Poco antes de la conversación frente al escaparate, en una cafetería coqueta y bulliciosa a pocos metros, el escritor saluda a los camareros y vecinos con la familiaridad de quien ha vivido en el barrio toda la vida, aunque entre la reforma y la instalación han transcurrido apenas unos meses. Lolita se ha convertido en la única librería de esta zona bonita de la comuna de Providencia, en el oriente de Santiago, donde los automovilistas parecen pedir permiso a los cientos de ciclistas, corredores y vecinos con perros que copan el parque Pocuro en estas tardes exquisitas de primavera. “Aspiro a que sea un lugar vivo y diverso, nada más.

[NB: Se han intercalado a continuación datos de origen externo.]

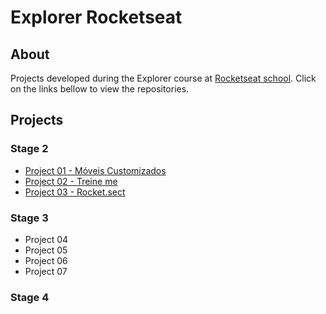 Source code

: # Explorer Rocketseat




## About

Projects developed during the Explorer course at [Rocketseat school](https://www.rocketseat.com.br/). Click on the links bellow to view the repositories.


## Projects

### Stage 2
* [Project 01 - Móveis Customizados](https://github.com/jeadamek/moveis-customizados)
* [Project 02 - Treine me](https://github.com/jeadamek/treine-me)
* [Project 03 - Rocket.sect](https://github.com/jeadamek/rocket-sect)

### Stage 3
* Project 04
* Project 05
* Project 06
* Project 07

### Stage 4
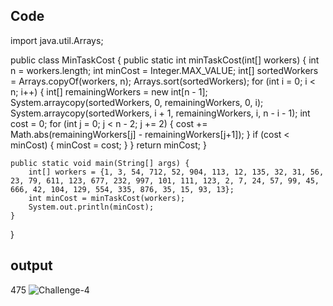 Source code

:## Code

import java.util.Arrays;

public class MinTaskCost {
    public static int minTaskCost(int[] workers) {
        int n = workers.length;
        int minCost = Integer.MAX_VALUE;
        int[] sortedWorkers = Arrays.copyOf(workers, n);
        Arrays.sort(sortedWorkers);
        for (int i = 0; i < n; i++) {
            int[] remainingWorkers = new int[n - 1];
            System.arraycopy(sortedWorkers, 0, remainingWorkers, 0, i);
            System.arraycopy(sortedWorkers, i + 1, remainingWorkers, i, n - i - 1);
            int cost = 0;
            for (int j = 0; j < n - 2; j += 2) {
                cost += Math.abs(remainingWorkers[j] - remainingWorkers[j+1]);
            }
            if (cost < minCost) {
                minCost = cost;
            }
        }
        return minCost;
    }

    public static void main(String[] args) {
        int[] workers = {1, 3, 54, 712, 52, 904, 113, 12, 135, 32, 31, 56, 23, 79, 611, 123, 677, 232, 997, 101, 111, 123, 2, 7, 24, 57, 99, 45, 666, 42, 104, 129, 554, 335, 876, 35, 15, 93, 13};
        int minCost = minTaskCost(workers);
        System.out.println(minCost);
    }
}

## output

475
![Challenge-4](https://github.com/dalawai01/algo-challenge/assets/130344323/09eba791-0a79-4520-bf1c-a702a14de52a)
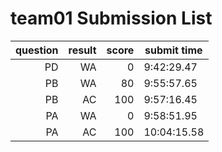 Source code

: # team01 Submission List
question | result | score | submit time
----:|----:|-----:|-----
PD | WA | 0 |  9:42:29.47 
PB | WA | 80 |  9:55:57.65 
PB | AC | 100 |  9:57:16.45 
PA | WA | 0 |  9:58:51.95 
PA | AC | 100 | 10:04:15.58 
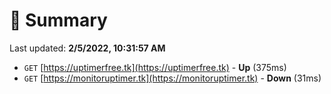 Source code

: # 📖 Summary
Last updated: **2/5/2022, 10:31:57 AM**

- `GET` [https://uptimerfree.tk](https://uptimerfree.tk) - **Up** (375ms)
- `GET` [https://monitoruptimer.tk](https://monitoruptimer.tk) - **Down** (31ms)
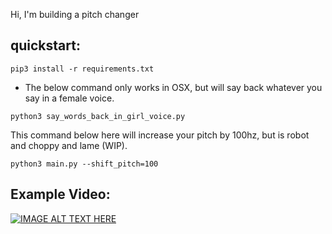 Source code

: Hi, I'm building a pitch changer

## quickstart: 
`pip3 install -r requirements.txt`

* The below command only works in OSX, but will say back whatever you say in a female voice.

`python3 say_words_back_in_girl_voice.py`

This command below here will increase your pitch by 100hz, but is robot and choppy and lame (WIP).

`python3 main.py --shift_pitch=100`

## Example Video:
[![IMAGE ALT TEXT HERE](https://img.youtube.com/vi/HRjAlgXxgLs/0.jpg)](https://www.youtube.com/watch?v=HRjAlgXxgLs)
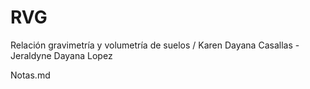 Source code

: # RVG

Relación gravimetría y volumetría de suelos /
Karen Dayana Casallas - Jeraldyne Dayana Lopez
 
Notas.md
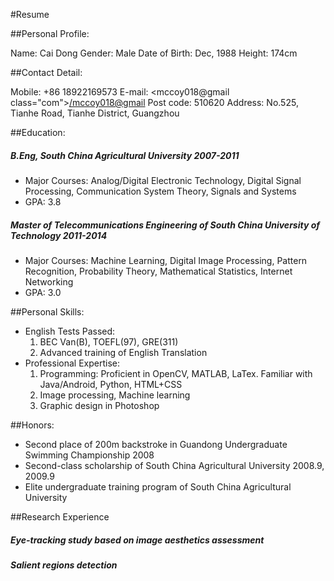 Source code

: #Resume



##Personal Profile:

Name: Cai Dong              Gender: Male
Date of Birth: Dec, 1988    Height: 174cm

##Contact Detail:

Mobile: +86 18922169573
E-mail: <mccoy018@gmail class="com"></mccoy018@gmail>
Post code: 510620
Address: No.525, Tianhe Road, Tianhe District, Guangzhou

##Education:
#####   B.Eng, South China Agricultural University 2007-2011  
+    Major Courses: Analog/Digital Electronic Technology, Digital Signal Processing, Communication System Theory, Signals and Systems
+    GPA: 3.8
#####   Master of Telecommunications Engineering of South China University of Technology   2011-2014 
+    Major Courses: Machine Learning, Digital Image Processing, Pattern Recognition, Probability Theory, Mathematical Statistics, Internet Networking
+    GPA: 3.0

##Personal Skills:
+   English Tests Passed: 
    1. BEC Van(B), TOEFL(97), GRE(311)
    2. Advanced training of English Translation 
+   Professional Expertise:
    1. Programming: Proficient in OpenCV, MATLAB, LaTex. Familiar with Java/Android, Python, HTML+CSS
    2. Image processing, Machine learning
    3. Graphic design in Photoshop 

##Honors:
+   Second place of 200m backstroke in Guandong Undergraduate Swimming Championship 2008
+   Second-class scholarship of South China Agricultural University 2008.9, 2009.9
+   Elite undergraduate training program of South China Agricultural University

##Research Experience
##### Eye-tracking study based on image aesthetics assessment
##### Salient regions detection



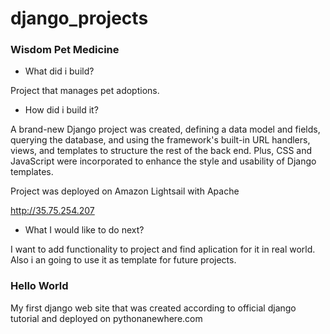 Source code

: # django_projects

### Wisdom Pet Medicine
- What did i build?

Project that manages pet adoptions.
- How did i build it?

A brand-new Django project was created, defining a data model and fields, querying the database, and using the framework's built-in URL handlers, views, and templates to structure the rest of the back end. Plus, CSS and JavaScript were incorporated  to enhance the style and usability of Django templates.

Project was deployed on Amazon Lightsail with Apache

http://35.75.254.207
- What I would like to do next?

I want to add functionality to project and find aplication for it in real world. Also i an going to use it as template for future projects.


### Hello World
My first django web site that was created according to official django tutorial and deployed on pythonanewhere.com

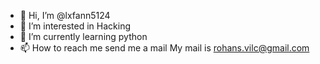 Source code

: - 👋 Hi, I’m @lxfann5124
- 👀 I’m interested in Hacking 
- 🌱 I’m currently learning python 
- 📫 How to reach me send me a mail 
     My mail is rohans.vilc@gmail.com

<!---
lxfann5124/lxfann5124 is a ✨ special ✨ repository because its `README.md` (this file) appears on your GitHub profile.
You can click the Preview link to take a look at your changes.
--->
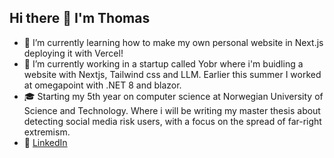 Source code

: ## Hi there 👋  I'm Thomas

- 🔭 I’m currently learning how to make my own personal website in Next.js deploying it with Vercel!
- 🌱 I’m currently working in a startup called Yobr where i'm buidling a website with Nextjs, Tailwind css and LLM. Earlier this summer I worked at omegapoint with .NET 8 and blazor. 
- 🎓 Starting my 5th year on computer science at Norwegian University of Science and Technology. Where i will be writing my master thesis about detecting social media risk users, with a focus on the spread of far-right extremism.
- 🔗 [LinkedIn](https://www.linkedin.com/in/thomasfrette/)
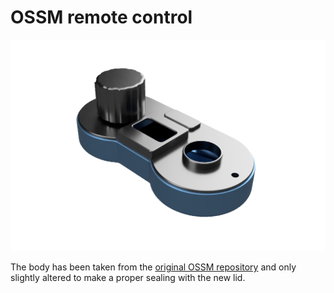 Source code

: # OSSM remote control

![The rendered remote control](./render.png)

The body has been taken from the [original OSSM repository](https://github.com/KinkyMakers/OSSM-hardware/blob/master/Hardware/OSSM%20Printed%20Parts/Source%20files%20for%20modification/Fusion360%20OSSM%20-%20Complete%20Assembly%20Jan%2012%202024.f3z) and only slightly altered to make a proper sealing with the new lid.
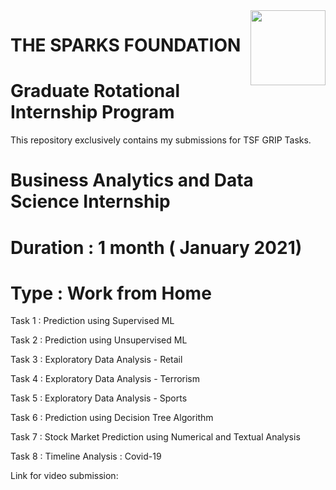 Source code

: <img align = right height = 120 width = 120 src = https://www.thesparksfoundationsingapore.org/images/logo_small.png>

# THE SPARKS FOUNDATION                                                              

# Graduate Rotational Internship Program

This repository exclusively contains my submissions for TSF GRIP Tasks.

# Business Analytics and Data Science Internship

# Duration : 1 month ( January 2021)

# Type : Work from Home

Task 1 : Prediction using Supervised ML

Task 2 : Prediction using Unsupervised ML

Task 3 : Exploratory Data Analysis - Retail

Task 4 : Exploratory Data Analysis - Terrorism

Task 5 : Exploratory Data Analysis - Sports

Task 6 : Prediction using Decision Tree Algorithm

Task 7 : Stock Market Prediction using Numerical and Textual Analysis

Task 8 : Timeline Analysis : Covid-19


Link for video submission: 
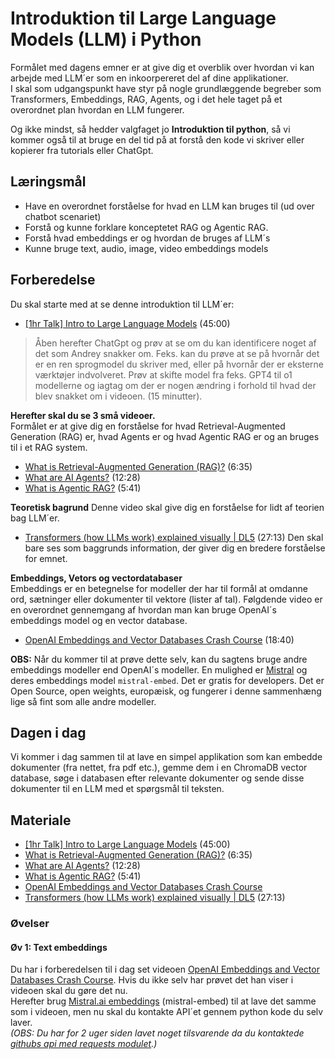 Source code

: # Introduktion til Large Language Models (LLM) i Python     
Formålet med dagens emner er at give dig et overblik over hvordan vi kan arbejde med LLM´er som en inkoorpereret del af dine applikationer.     
I skal som udgangspunkt have styr på nogle grundlæggende begreber som Transformers, Embeddings, RAG, Agents, og i det hele taget på et overordnet plan hvordan en LLM fungerer.  

Og ikke mindst, så hedder valgfaget jo **Introduktion til python**, så vi kommer også til at bruge en del tid på at forstå den kode vi skriver eller kopierer fra tutorials eller ChatGpt. 

## Læringsmål
* Have en overordnet forståelse for hvad en LLM kan bruges til (ud over chatbot scenariet)
* Forstå og kunne forklare konceptetet RAG og Agentic RAG.
* Forstå hvad embeddings er og hvordan de bruges af LLM´s 
* Kunne bruge text, audio, image, video embeddings models

## Forberedelse
Du skal starte med at se denne introduktion til LLM´er:
* [[1hr Talk] Intro to Large Language Models](https://www.youtube.com/watch?v=zjkBMFhNj_g) (45:00)      

> Åben herefter ChatGpt og prøv at se om du kan identificere noget af det som Andrey snakker om. Feks. kan du prøve at se på hvornår det er en ren sprogmodel du skriver med, eller på hvornår der er eksterne værktøjer indvolveret. Prøv at skifte model fra feks. GPT4 til o1 modellerne og iagtag om der er nogen ændring i forhold til hvad der blev snakket om i videoen. (15 minutter).

**Herefter skal du se 3 små videoer.**     
Formålet er at give dig en forståelse for hvad Retrieval-Augmented Generation (RAG) er, hvad Agents er og hvad Agentic RAG er og an bruges til i et RAG system. 

* [What is Retrieval-Augmented Generation (RAG)?](https://www.youtube.com/watch?v=T-D1OfcDW1M) (6:35)
* [What are AI Agents?](https://www.youtube.com/watch?v=F8NKVhkZZWI) (12:28)
* [What is Agentic RAG?](https://www.youtube.com/watch?v=0z9_MhcYvcY) (5:41)

**Teoretisk bagrund**
Denne video skal give dig en forståelse for lidt af teorien bag LLM´er.
* [Transformers (how LLMs work) explained visually | DL5](https://www.youtube.com/watch?v=wjZofJX0v4M) (27:13)
Den skal bare ses som baggrunds information, der giver dig en bredere forståelse for emnet. 

**Embeddings, Vetors og vectordatabaser**     
Embeddings er en betegnelse for modeller der har til formål at omdanne ord, sætninger eller dokumenter til vektore (lister af tal). 
Følgdende video er en overordnet gennemgang af hvordan man kan bruge OpenAI´s embeddings model og en vector database.

* [OpenAI Embeddings and Vector Databases Crash Course](https://www.youtube.com/watch?v=ySus5ZS0b94) (18:40)

**OBS:** Når du kommer til at prøve dette selv, kan du sagtens bruge andre embeddings modeller end OpenAI´s modeller. En mulighed er [Mistral](https://console.mistral.ai/) og deres embeddings model `mistral-embed`. Det er gratis for developers. Det er Open Source, open weights, europæisk, og fungerer i denne sammenhæng lige så fint som alle andre modeller. 

## Dagen i dag
Vi kommer i dag sammen til at lave en simpel applikation som kan embedde dokumenter (fra nettet, fra pdf etc.), gemme dem i en ChromaDB vector database, søge i databasen efter relevante dokumenter og sende disse dokumenter til en LLM med et spørgsmål til teksten.

## Materiale
* [[1hr Talk] Intro to Large Language Models](https://www.youtube.com/watch?v=zjkBMFhNj_g) (45:00)      
* [What is Retrieval-Augmented Generation (RAG)?](https://www.youtube.com/watch?v=T-D1OfcDW1M) (6:35)
* [What are AI Agents?](https://www.youtube.com/watch?v=F8NKVhkZZWI) (12:28)
* [What is Agentic RAG?](https://www.youtube.com/watch?v=0z9_MhcYvcY) (5:41)
* [OpenAI Embeddings and Vector Databases Crash Course](https://www.youtube.com/watch?v=ySus5ZS0b94)
* [Transformers (how LLMs work) explained visually | DL5](https://www.youtube.com/watch?v=wjZofJX0v4M) (27:13)

<!-- * [Langchain Quickstart](https://github.com/langchain-ai/langchain/blob/72c8b3127dfaa5c68ef0d66cdb934b785bdfaa29/docs/docs/use_cases/graph/quickstart.ipynb) 
* [Langchain & Neo4j: Query Your Graph Database in Natural Language](https://www.youtube.com/watch?v=Wg445gThtcE)
* [Neo4j in 100 Seconds](https://www.youtube.com/watch?v=T6L9EoBy8Zk)
-->
<!-- 
**ChromaDB** (lav egen video)    
* [How to run a private Chroma Vector Database locally in 5 mins!](https://www.youtube.com/watch?v=61kaK-e3Owc&t=325s)
* [Setting Up Your First ChromaDB Server](https://medium.com/@kenzic/setting-up-your-first-chromadb-server-f5f566273ea9)
* [Usage Guide](https://docs.trychroma.com/guides)
-->

### Øvelser
#### Øv 1: Text embeddings
Du har i forberedelsen til i dag set videoen [OpenAI Embeddings and Vector Databases Crash Course](https://www.youtube.com/watch?v=ySus5ZS0b94). Hvis du ikke selv har prøvet det han viser i videoen skal du gøre det nu.    
Herefter brug [Mistral.ai embeddings](https://docs.mistral.ai/api/#tag/agents/operation/agents_completion_v1_agents_completions_post) (mistral-embed) til at lave det samme som i videoen, men nu skal du kontakte API´et gennem python kode du selv laver.     
_(OBS: Du har for 2 uger siden lavet noget tilsvarende da du kontaktede [githubs api med requests modulet](https://github.com/python-elective-kea/IntroPythonSpring2025/blob/main/materialer/ses3/tutorial_github_api.md).)_ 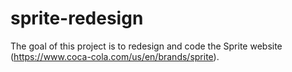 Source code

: # sprite-redesign
The goal of this project is to redesign and code the Sprite website (https://www.coca-cola.com/us/en/brands/sprite).
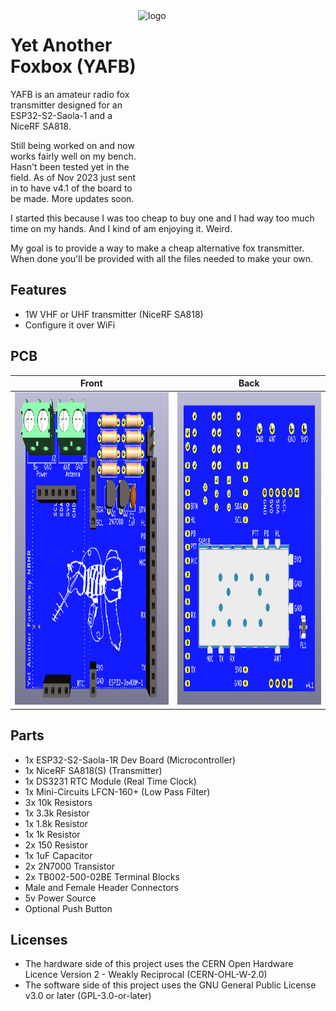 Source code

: <img src="YAFB_logo.png" alt="logo" width="300" height="300" align="right" />

# Yet Another Foxbox (YAFB)
YAFB is an amateur radio fox transmitter designed for an ESP32-S2-Saola-1 and a NiceRF SA818.

Still being worked on and now works fairly well on my bench. Hasn't been tested yet in the field.
As of Nov 2023 just sent in to have v4.1 of the board to be made. More updates soon.

I started this because I was too cheap to buy one and I had way too much time on my hands. And I kind of am enjoying it. Weird. 

My goal is to provide a way to make a cheap alternative fox transmitter. When done you'll be provided with all the files needed to make your own.

## Features
* 1W VHF or UHF transmitter (NiceRF SA818)
* Configure it over WiFi

## PCB
|Front|Back|
|:-:|:-:|
|<img src="fox3d_v4.1_front.png" height="500">|<img src="fox3d_v4.1_back.png" height="500">|

## Parts
* 1x ESP32-S2-Saola-1R Dev Board (Microcontroller)
* 1x NiceRF SA818(S) (Transmitter)
* 1x DS3231 RTC Module (Real Time Clock)
* 1x Mini-Circuits LFCN-160+ (Low Pass Filter)
* 3x 10k Resistors
* 1x 3.3k Resistor
* 1x 1.8k Resistor
* 1x 1k Resistor
* 2x 150 Resistor
* 1x 1uF Capacitor
* 2x 2N7000 Transistor
* 2x TB002-500-02BE Terminal Blocks
* Male and Female Header Connectors
* 5v Power Source
* Optional Push Button

## Licenses
* The hardware side of this project uses the CERN Open Hardware Licence Version 2 - Weakly Reciprocal (CERN-OHL-W-2.0)
* The software side of this project uses the GNU General Public License v3.0 or later (GPL-3.0-or-later)
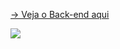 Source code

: [-> Veja o Back-end aqui](https://github.com/GustavoRodrigues94/CRUD-Pessoa-ASP.NETCore)

![](https://user-images.githubusercontent.com/40209308/122224592-a2f97c00-ce8a-11eb-8d06-b6ea83ed56e4.png)


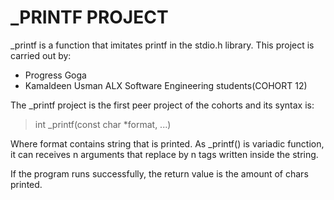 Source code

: # _PRINTF PROJECT

_printf is a function that imitates printf in the stdio.h library. This project is carried out by:
- Progress Goga
- Kamaldeen Usman
ALX Software Engineering students(COHORT 12)

The _printf project is the first peer project of the cohorts and its syntax is:
> int _printf(const char *format, ...)

Where format contains string that is printed. As _printf() is variadic function, it can receives n arguments that replace by n tags written inside the string.

If the program runs successfully, the return value is the amount of chars printed.
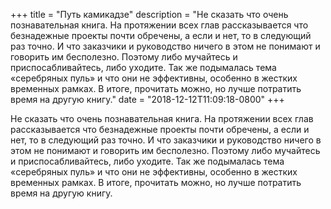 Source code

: 
+++
title = "Путь камикадзе"
description = "Не сказать что очень познавательная книга. На протяжении всех глав рассказывается что безнадежные проекты почти обречены, а если и нет, то в следующий раз точно. И что заказчики и руководство ничего в этом не понимают и говорить им бесполезно. Поэтому либо мучайтесь и приспосабливайтесь, либо уходите. Так же подымалась тема «серебряных пуль» и что они не эффективны, особенно в жестких временных рамках. В итоге, прочитать можно, но лучше потратить время на другую книгу."
date = "2018-12-12T11:09:18-0800"
+++

Не сказать что очень познавательная книга. На протяжении всех глав рассказывается что безнадежные проекты почти обречены, а если и нет, то в следующий раз точно. И что заказчики и руководство ничего в этом не понимают и говорить им бесполезно. Поэтому либо мучайтесь
и приспосабливайтесь, либо уходите. Так же подымалась тема «серебряных пуль» и что они не эффективны, особенно в жестких временных рамках.
В итоге, прочитать можно, но лучше потратить время на другую книгу.
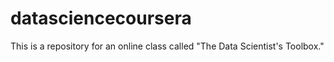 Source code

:datasciencecoursera
===================

This is a repository for an online class called "The Data Scientist's Toolbox."
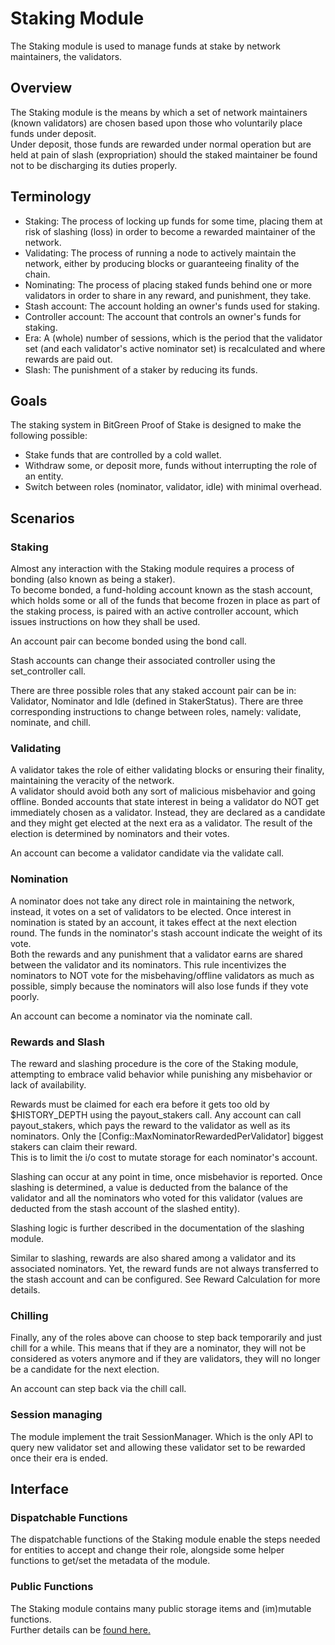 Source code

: # Staking Module  

The Staking module is used to manage funds at stake by network maintainers, the validators.  

## Overview  

The Staking module is the means by which a set of network maintainers (known validators) are chosen based upon those who voluntarily place funds under deposit.   
Under deposit, those funds are rewarded under normal operation but are held at pain of slash (expropriation) should the staked maintainer be found not to be discharging its duties properly.  

## Terminology  

- Staking: The process of locking up funds for some time, placing them at risk of slashing (loss) in order to become a rewarded maintainer of the network.  
- Validating: The process of running a node to actively maintain the network, either by producing blocks or guaranteeing finality of the chain.  
- Nominating: The process of placing staked funds behind one or more validators in order to share in any reward, and punishment, they take. 
- Stash account: The account holding an owner's funds used for staking.  
- Controller account: The account that controls an owner's funds for staking.  
- Era: A (whole) number of sessions, which is the period that the validator set (and each validator's active nominator set) is recalculated and where rewards are paid out.   
- Slash: The punishment of a staker by reducing its funds.  

## Goals  

The staking system in BitGreen Proof of Stake is designed to make the following possible:

- Stake funds that are controlled by a cold wallet.  
- Withdraw some, or deposit more, funds without interrupting the role of an entity.  
- Switch between roles (nominator, validator, idle) with minimal overhead.  

## Scenarios  

### Staking  

Almost any interaction with the Staking module requires a process of bonding (also known as being a staker).   
To become bonded, a fund-holding account known as the stash account, which holds some or all of the funds that become frozen in place as part of the staking process, is paired with an active controller account, which issues instructions on how they shall be used.  
  
An account pair can become bonded using the bond call.  
  
Stash accounts can change their associated controller using the set_controller call.  

There are three possible roles that any staked account pair can be in: Validator, Nominator and Idle (defined in StakerStatus). There are three corresponding instructions to change between roles, namely: validate, nominate, and chill.  

### Validating

A validator takes the role of either validating blocks or ensuring their finality, maintaining the veracity of the network.  
A validator should avoid both any sort of malicious misbehavior and going offline. Bonded accounts that state interest in being a validator do NOT get immediately chosen as a validator. Instead, they are declared as a candidate and they might get elected at the next era as a validator. The result of the election is determined by nominators and their votes.  
  
An account can become a validator candidate via the validate call.  
  
### Nomination  

A nominator does not take any direct role in maintaining the network, instead, it votes on a set of validators to be elected. Once interest in nomination is stated by an account, it takes effect at the next election round. The funds in the nominator's stash account indicate the weight of its vote.  
Both the rewards and any punishment that a validator earns are shared between the validator and its nominators. This rule incentivizes the nominators to NOT vote for the misbehaving/offline validators as much as possible, simply because the nominators will also lose funds if they vote poorly.  
  
An account can become a nominator via the nominate call.  
  
### Rewards and Slash  

The reward and slashing procedure is the core of the Staking module, attempting to embrace valid behavior while punishing any misbehavior or lack of availability.  

Rewards must be claimed for each era before it gets too old by $HISTORY_DEPTH using the payout_stakers call. 
Any account can call payout_stakers, which pays the reward to the validator as well as its nominators. Only the [Config::MaxNominatorRewardedPerValidator] biggest stakers can claim their reward.  
This is to limit the i/o cost to mutate storage for each nominator's account.  
  
Slashing can occur at any point in time, once misbehavior is reported. Once slashing is determined, a value is deducted from the balance of the validator and all the nominators who voted for this validator (values are deducted from the stash account of the slashed entity).  
  
Slashing logic is further described in the documentation of the slashing module.  
  
Similar to slashing, rewards are also shared among a validator and its associated nominators. Yet, the reward funds are not always transferred to the stash account and can be configured. See Reward Calculation for more details.  
  
### Chilling  

Finally, any of the roles above can choose to step back temporarily and just chill for a while. This means that if they are a nominator, they will not be considered as voters anymore and if they are validators, they will no longer be a candidate for the next election.  
  
An account can step back via the chill call.  
  
### Session managing  
  
The module implement the trait SessionManager. Which is the only API to query new validator set and allowing these validator set to be rewarded once their era is ended.  
  
## Interface  

### Dispatchable Functions  

The dispatchable functions of the Staking module enable the steps needed for entities to accept and change their role, alongside some helper functions to get/set the metadata of the module.

### Public Functions  

The Staking module contains many public storage items and (im)mutable functions.  
Further details can be [found here.](https://docs.rs/pallet-staking/3.0.0/pallet_staking/)   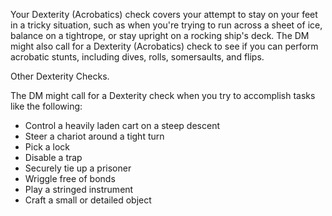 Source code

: Your Dexterity (Acrobatics) check covers your attempt to stay on your feet in a tricky situation, such as when you're trying to run across a sheet of ice, balance on a tightrope, or stay upright on a rocking ship's deck. The DM might also call for a Dexterity (Acrobatics) check to see if you can perform acrobatic stunts, including dives, rolls, somersaults, and flips.

Other Dexterity Checks. 

The DM might call for a Dexterity check when you try to accomplish tasks like the following:

-   Control a heavily laden cart on a steep descent
-   Steer a chariot around a tight turn
-   Pick a lock
-   Disable a trap
-   Securely tie up a prisoner
-   Wriggle free of bonds
-   Play a stringed instrument
-   Craft a small or detailed object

Que no sea solo un lugar donde se entre y se salga para comprar libros. Que se converse, se intercambie, se lea, se disfrute, se presenten libros y discos, se puedan mostrar películas”.

El nombre de Lolita no se debe a la novela de Nabokov. La anécdota es bastante sencilla: su hija mayor, Antonia, tenía unos cuatro años cuando bautizó con ese nombre a la cachorra de pastor alemán de la casa. El dibujo de la perrita se transformó en el símbolo de la marca que está en cada uno de los libros de la editorial, en el letrero de la entrada de la librería y en un cartel de dos metros que cuenta su historia y que señala que “era una hembra hermosa, inquieta, juguetona, distinguida”. Antonia ahora tiene 25 años, es licenciada en Letras y junto a toda la familia es parte fundamental del engranaje de este espacio que parece querer volver a los orígenes. El fundador tiene confianza: “La tendencia mundial es que se cierren las librerías de papel, pero pienso que hay un espacio. ¿Quién dijo que el mundo de los libros era tan masivo? Hay algunos que son leídos por miles de personas, y otros, por personas que se pueden contar con los dedos de una mano. Y eso no habla necesariamente de la calidad”.

Mouat ha tenido muchas vidas. Antes de convertirse en escritor, dueño de su propia editorial y ahora en librero —todo el círculo productivo de un libro— fue un reconocido periodista. Comenzó en 1983 en la revista de oposición a la dictadura APSI; con los años se especializó en fútbol, deporte que le apasiona, aunque su verdadero oficio estaba en contar todo tipo de historias que pasaban desapercibidas frente a miradas desatentas. En 2001 publicó El empampado Riquelme, un libro en el que reconstruye el destino de un personaje que lo obsesionó desde que supo de su existencia en el breve de un periódico: Julio Riquelme, un hombre que desapareció en 1956 cuando viajaba con destino a Iquique, en el norte de Chile, y cuyos restos fueron encontrados décadas después en medio del desierto. El texto es una de las joyas de la no ficción en Chile, se lee en las escuelas de periodismo y fue tal vez la primera de las obras en que Mouat sacó del olvido a hombres y mujeres entrañables de este país.

Desde hace un tiempo decidió dejarlo todo y concentrarse en su editorial y la librería. Lo único que conservará serán sus talleres de lectura, que desde ahora funcionarán en el sótano de Lolita.